A unicept links together of all the information (and any disinformation) that one has imbibed and remembers about its subject. Rather than referring via a definition, a unicept refers to, is about, whatever it has been collecting information about.  If it has mistakenly merged together information about several things, it is equivocal. Compare “weight” before weight and mass were distinguished. If information about one thing is mistakenly stored in several different unicepts, these unicepts are redundant. Compare “the evening star” and “the morning star”).  This proposal has to rest on careful settlement of what “information,” both “natural information” and “intensional information” are to mean (BC Chs 11-12).

We know far too little about brain mechanics to speculate on the realization of a unicept in hardware.  But metaphorically, a unicept of an individual or kind must be like a nest of leads that can potentiate one another and that connect to unicepts of properties and relations the individual or kind is, in this way, purported to have.  Unicepts of other ontological kinds would be similarly connected in appropriate ways. Thus a unicept may be something like a node in a vast associative network of unicepts, activation of the unicept assembling different information on different occasions.  There are many ways, many connections, in which to think of the same thing and the activation of these connections will be likely to potentiate activation of further connections. 

Unicepts do much of the work traditionally allotted to concepts yet the difference is fundamental.  A concept is a universal; the same concept is had by many people. A unicept is a particular; each unicept belongs to a different person. A concept comes with something like a definition or a paradigm that fixes what it represents. The referent of a unicept is whatever it has been collecting information about.

Why replace concepts?  Considered freshly and candidly it is perfectly obvious that the words in a language are not supported with communal definitions or agreed on paradigms passed on from the adults in each generation to their children when neither parents nor children have any idea whatever how this is done.  40,000 words are learned in the normal child’s first 14 years.  40,000 definitions silently communicated in unknown ways? Recall the struggles and disagreements among conceptual analysts who are supposed all to have learned from their elders exactly what “knowledge,” “freedom,” “representation” and so forth actually mean.

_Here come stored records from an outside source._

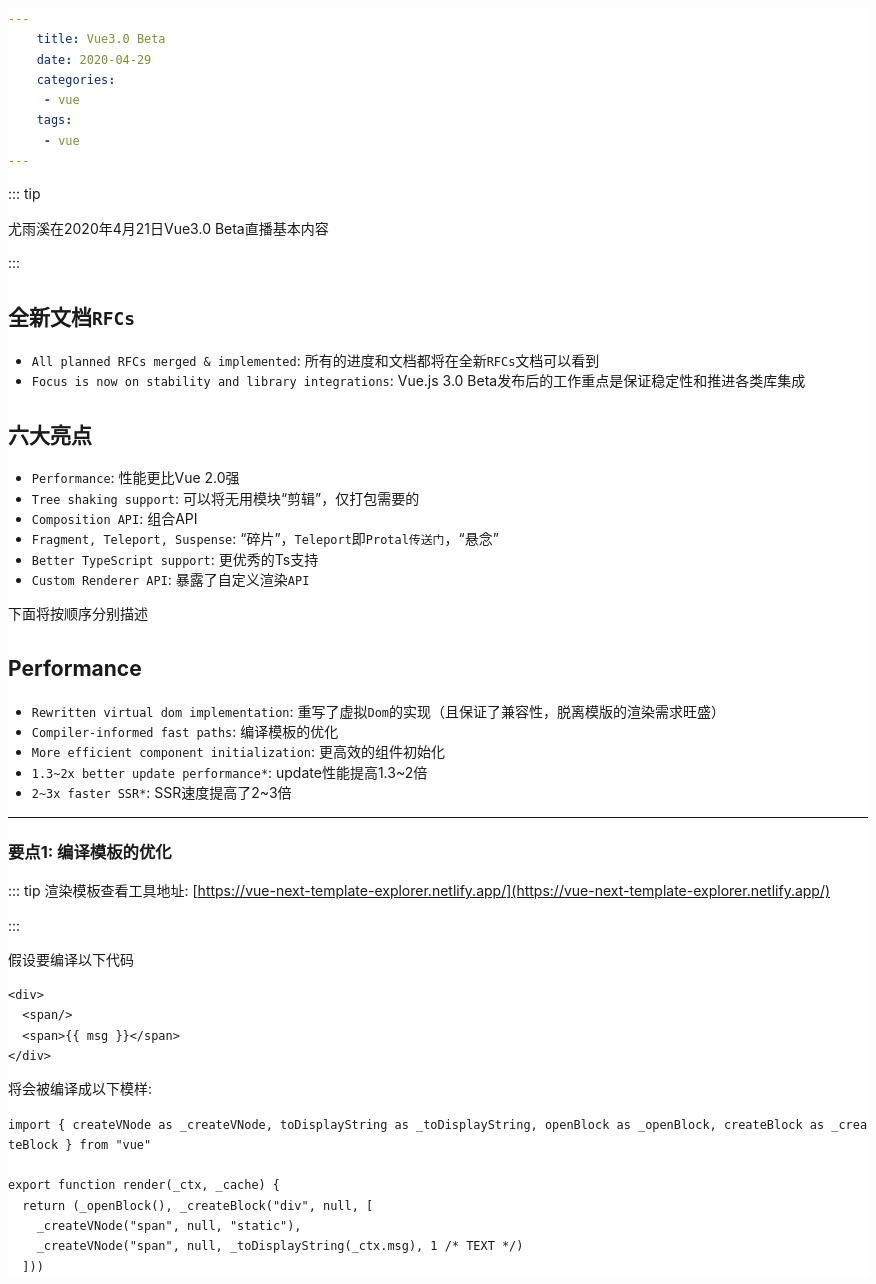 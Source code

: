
 ```yaml
---
    title: Vue3.0 Beta
    date: 2020-04-29
    categories:
     - vue
    tags:
     - vue
---
```


::: tip

尤雨溪在2020年4月21日Vue3.0 Beta直播基本内容

:::

## 全新文档`RFCs`
- `All planned RFCs merged & implemented`: 所有的进度和文档都将在全新`RFCs`文档可以看到
- `Focus is now on stability and library integrations`: Vue.js 3.0 Beta发布后的工作重点是保证稳定性和推进各类库集成

## 六大亮点
- `Performance`: 性能更比Vue 2.0强
- `Tree shaking support`: 可以将无用模块“剪辑”，仅打包需要的
- `Composition API`: 组合API
- `Fragment, Teleport, Suspense`: “碎片”，`Teleport`即`Protal传送门`，“悬念”
- `Better TypeScript support`: 更优秀的Ts支持
- `Custom Renderer API`: 暴露了自定义渲染`API`

下面将按顺序分别描述

## Performance
- `Rewritten virtual dom implementation`: 重写了虚拟`Dom`的实现（且保证了兼容性，脱离模版的渲染需求旺盛）
- `Compiler-informed fast paths`: 编译模板的优化
- `More efficient component initialization`: 更高效的组件初始化
- `1.3~2x better update performance*`: update性能提高1.3~2倍
- `2~3x faster SSR*`: SSR速度提高了2~3倍

______
### 要点1: 编译模板的优化

::: tip
渲染模板查看工具地址: [https://vue-next-template-explorer.netlify.app/](https://vue-next-template-explorer.netlify.app/)

:::

假设要编译以下代码

```
<div>
  <span/>
  <span>{{ msg }}</span>
</div>
```
将会被编译成以下模样: 
```
import { createVNode as _createVNode, toDisplayString as _toDisplayString, openBlock as _openBlock, createBlock as _createBlock } from "vue"

export function render(_ctx, _cache) {
  return (_openBlock(), _createBlock("div", null, [
    _createVNode("span", null, "static"),
    _createVNode("span", null, _toDisplayString(_ctx.msg), 1 /* TEXT */)
  ]))
```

Helen Keller was both deaf and blind. She communicated first using spelled English in a touch code and with this, learned to spell English in braille. She wrote much and fluently. Did she express the same concepts with  English words that normal English speakers do?  How did acquire them? Or was it not really English that she wrote?  At various times she mentioned, for example, clouds, the sound of a trumpet, the color red. We have to conclude, I think, that the same thing can be thought of in quite different ways. There is no such thing as “the concept ‘knowledge’”or “the concept ‘freedom,’”

Suppose Keller’s thoughts were realized in activations of connections among unicepts. Thinking about clouds would then require a unicept devoted to collecting information about clouds. The burden abruptly shifts then to the question what “information” might be in a sense that allows it to be transmitted through language and also through ordinary perception of states of affairs. (Beyond Concepts; Unicepts, Language and Natural Information, Chs11-12)

One comment

  1. “ We know far too little about brain mechanics to speculate on the realization of a unicept in hardware.” [knowing too little fails to stop me]
    I propose the following: A specific unitracker (the mechanism which recognizes a pattern, where pattern = unicept) is realized in the cortex by a single L4 and its associated L2,L3 cells, so, a cortical minicolumn. Unitrackers within a given cortical column (“column” determined by the set of unitrackers receiving input from a specific thalamic “node”) coordinate and compete! among themselves (via L2,3 inhibiting and disinhibiting interactions) as modified by top-down influence (from hierarchically higher level unitrackers). Winners of the competition generate output in communication layers (two separate L5 layers and an L6 layer) and one of those outputs is sent up the hierarchy to the next thalamic node (with its own unitracker audience), another is sent back to the previous thalamic node (predictive feedback), and another to other action/memory mechanisms. The L5,6 “layers” constitute Chris Eliasmith’s semantic pointers.